[Requirement]: Output every entry verbatim.

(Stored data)
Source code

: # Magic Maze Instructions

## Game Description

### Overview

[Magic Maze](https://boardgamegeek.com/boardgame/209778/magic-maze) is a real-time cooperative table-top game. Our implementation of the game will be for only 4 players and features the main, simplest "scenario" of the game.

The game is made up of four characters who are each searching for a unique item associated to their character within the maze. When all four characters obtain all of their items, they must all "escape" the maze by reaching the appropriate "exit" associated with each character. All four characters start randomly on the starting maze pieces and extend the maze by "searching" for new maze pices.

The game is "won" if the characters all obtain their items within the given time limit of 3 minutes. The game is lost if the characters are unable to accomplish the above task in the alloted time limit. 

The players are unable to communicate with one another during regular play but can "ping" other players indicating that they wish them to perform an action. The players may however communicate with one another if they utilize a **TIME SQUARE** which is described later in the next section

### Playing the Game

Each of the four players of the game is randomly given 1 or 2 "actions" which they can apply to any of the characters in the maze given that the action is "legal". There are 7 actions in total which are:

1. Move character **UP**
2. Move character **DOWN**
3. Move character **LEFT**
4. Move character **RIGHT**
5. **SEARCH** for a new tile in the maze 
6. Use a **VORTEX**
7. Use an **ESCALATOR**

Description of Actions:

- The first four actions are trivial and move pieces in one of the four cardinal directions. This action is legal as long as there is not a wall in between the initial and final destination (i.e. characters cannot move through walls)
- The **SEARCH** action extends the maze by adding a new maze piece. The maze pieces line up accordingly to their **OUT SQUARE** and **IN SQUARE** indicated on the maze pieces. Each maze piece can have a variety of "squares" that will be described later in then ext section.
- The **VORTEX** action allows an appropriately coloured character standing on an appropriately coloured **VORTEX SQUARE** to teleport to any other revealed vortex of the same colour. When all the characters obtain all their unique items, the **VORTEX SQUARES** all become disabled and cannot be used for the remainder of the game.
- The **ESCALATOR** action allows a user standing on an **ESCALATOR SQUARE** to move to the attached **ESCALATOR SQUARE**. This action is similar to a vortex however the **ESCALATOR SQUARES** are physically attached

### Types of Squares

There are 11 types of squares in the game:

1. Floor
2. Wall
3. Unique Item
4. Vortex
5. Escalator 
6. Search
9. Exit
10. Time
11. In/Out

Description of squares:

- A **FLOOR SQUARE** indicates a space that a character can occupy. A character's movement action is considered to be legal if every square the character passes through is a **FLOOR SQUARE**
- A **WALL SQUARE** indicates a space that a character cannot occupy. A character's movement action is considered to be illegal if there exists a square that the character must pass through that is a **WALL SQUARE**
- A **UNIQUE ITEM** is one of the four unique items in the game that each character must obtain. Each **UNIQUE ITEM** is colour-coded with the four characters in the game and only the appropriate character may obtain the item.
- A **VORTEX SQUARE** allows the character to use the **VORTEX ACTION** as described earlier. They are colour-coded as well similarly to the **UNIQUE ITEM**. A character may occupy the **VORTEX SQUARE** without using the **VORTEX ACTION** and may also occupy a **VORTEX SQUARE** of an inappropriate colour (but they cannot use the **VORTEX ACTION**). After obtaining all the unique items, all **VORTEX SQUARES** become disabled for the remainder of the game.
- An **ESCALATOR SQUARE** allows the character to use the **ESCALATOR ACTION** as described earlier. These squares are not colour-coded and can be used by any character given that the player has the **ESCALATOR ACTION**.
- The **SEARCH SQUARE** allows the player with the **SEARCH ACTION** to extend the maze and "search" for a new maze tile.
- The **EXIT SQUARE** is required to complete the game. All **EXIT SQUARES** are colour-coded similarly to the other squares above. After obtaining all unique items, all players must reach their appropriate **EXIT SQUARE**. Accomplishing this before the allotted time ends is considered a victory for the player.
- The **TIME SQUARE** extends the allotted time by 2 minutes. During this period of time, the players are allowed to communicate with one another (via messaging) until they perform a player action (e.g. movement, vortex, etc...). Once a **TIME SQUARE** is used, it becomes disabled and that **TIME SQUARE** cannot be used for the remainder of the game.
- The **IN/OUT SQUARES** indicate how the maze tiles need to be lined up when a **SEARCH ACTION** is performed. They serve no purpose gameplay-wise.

[Response area]:
Source code

: # Magic Maze Instructions

## Game Description

### Overview

[Magic Maze](https://boardgamegeek.com/boardgame/209778/magic-maze) is a real-time cooperative table-top game. Our implementation of the game will be for only 4 players and features the main, simplest "scenario" of the game.

The game is made up of four characters who are each searching for a unique item associated to their character within the maze. When all four characters obtain all of their items, they must all "escape" the maze by reaching the appropriate "exit" associated with each character. All four characters start randomly on the starting maze pieces and extend the maze by "searching" for new maze pices.

The game is "won" if the characters all obtain their items within the given time limit of 3 minutes. The game is lost if the characters are unable to accomplish the above task in the alloted time limit. 

The players are unable to communicate with one another during regular play but can "ping" other players indicating that they wish them to perform an action. The players may however communicate with one another if they utilize a **TIME SQUARE** which is described later in the next section

### Playing the Game

Each of the four players of the game is randomly given 1 or 2 "actions" which they can apply to any of the characters in the maze given that the action is "legal". There are 7 actions in total which are:

1. Move character **UP**
2. Move character **DOWN**
3. Move character **LEFT**
4. Move character **RIGHT**
5. **SEARCH** for a new tile in the maze 
6. Use a **VORTEX**
7. Use an **ESCALATOR**

Description of Actions:

- The first four actions are trivial and move pieces in one of the four cardinal directions. This action is legal as long as there is not a wall in between the initial and final destination (i.e. characters cannot move through walls)
- The **SEARCH** action extends the maze by adding a new maze piece. The maze pieces line up accordingly to their **OUT SQUARE** and **IN SQUARE** indicated on the maze pieces. Each maze piece can have a variety of "squares" that will be described later in then ext section.
- The **VORTEX** action allows an appropriately coloured character standing on an appropriately coloured **VORTEX SQUARE** to teleport to any other revealed vortex of the same colour. When all the characters obtain all their unique items, the **VORTEX SQUARES** all become disabled and cannot be used for the remainder of the game.
- The **ESCALATOR** action allows a user standing on an **ESCALATOR SQUARE** to move to the attached **ESCALATOR SQUARE**. This action is similar to a vortex however the **ESCALATOR SQUARES** are physically attached

### Types of Squares

There are 11 types of squares in the game:

1. Floor
2. Wall
3. Unique Item
4. Vortex
5. Escalator 
6. Search
9. Exit
10. Time
11. In/Out

Description of squares:

- A **FLOOR SQUARE** indicates a space that a character can occupy. A character's movement action is considered to be legal if every square the character passes through is a **FLOOR SQUARE**
- A **WALL SQUARE** indicates a space that a character cannot occupy. A character's movement action is considered to be illegal if there exists a square that the character must pass through that is a **WALL SQUARE**
- A **UNIQUE ITEM** is one of the four unique items in the game that each character must obtain. Each **UNIQUE ITEM** is colour-coded with the four characters in the game and only the appropriate character may obtain the item.
- A **VORTEX SQUARE** allows the character to use the **VORTEX ACTION** as described earlier. They are colour-coded as well similarly to the **UNIQUE ITEM**. A character may occupy the **VORTEX SQUARE** without using the **VORTEX ACTION** and may also occupy a **VORTEX SQUARE** of an inappropriate colour (but they cannot use the **VORTEX ACTION**). After obtaining all the unique items, all **VORTEX SQUARES** become disabled for the remainder of the game.
- An **ESCALATOR SQUARE** allows the character to use the **ESCALATOR ACTION** as described earlier. These squares are not colour-coded and can be used by any character given that the player has the **ESCALATOR ACTION**.
- The **SEARCH SQUARE** allows the player with the **SEARCH ACTION** to extend the maze and "search" for a new maze tile.
- The **EXIT SQUARE** is required to complete the game. All **EXIT SQUARES** are colour-coded similarly to the other squares above. After obtaining all unique items, all players must reach their appropriate **EXIT SQUARE**. Accomplishing this before the allotted time ends is considered a victory for the player.
- The **TIME SQUARE** extends the allotted time by 2 minutes. During this period of time, the players are allowed to communicate with one another (via messaging) until they perform a player action (e.g. movement, vortex, etc...). Once a **TIME SQUARE** is used, it becomes disabled and that **TIME SQUARE** cannot be used for the remainder of the game.
- The **IN/OUT SQUARES** indicate how the maze tiles need to be lined up when a **SEARCH ACTION** is performed. They serve no purpose gameplay-wise.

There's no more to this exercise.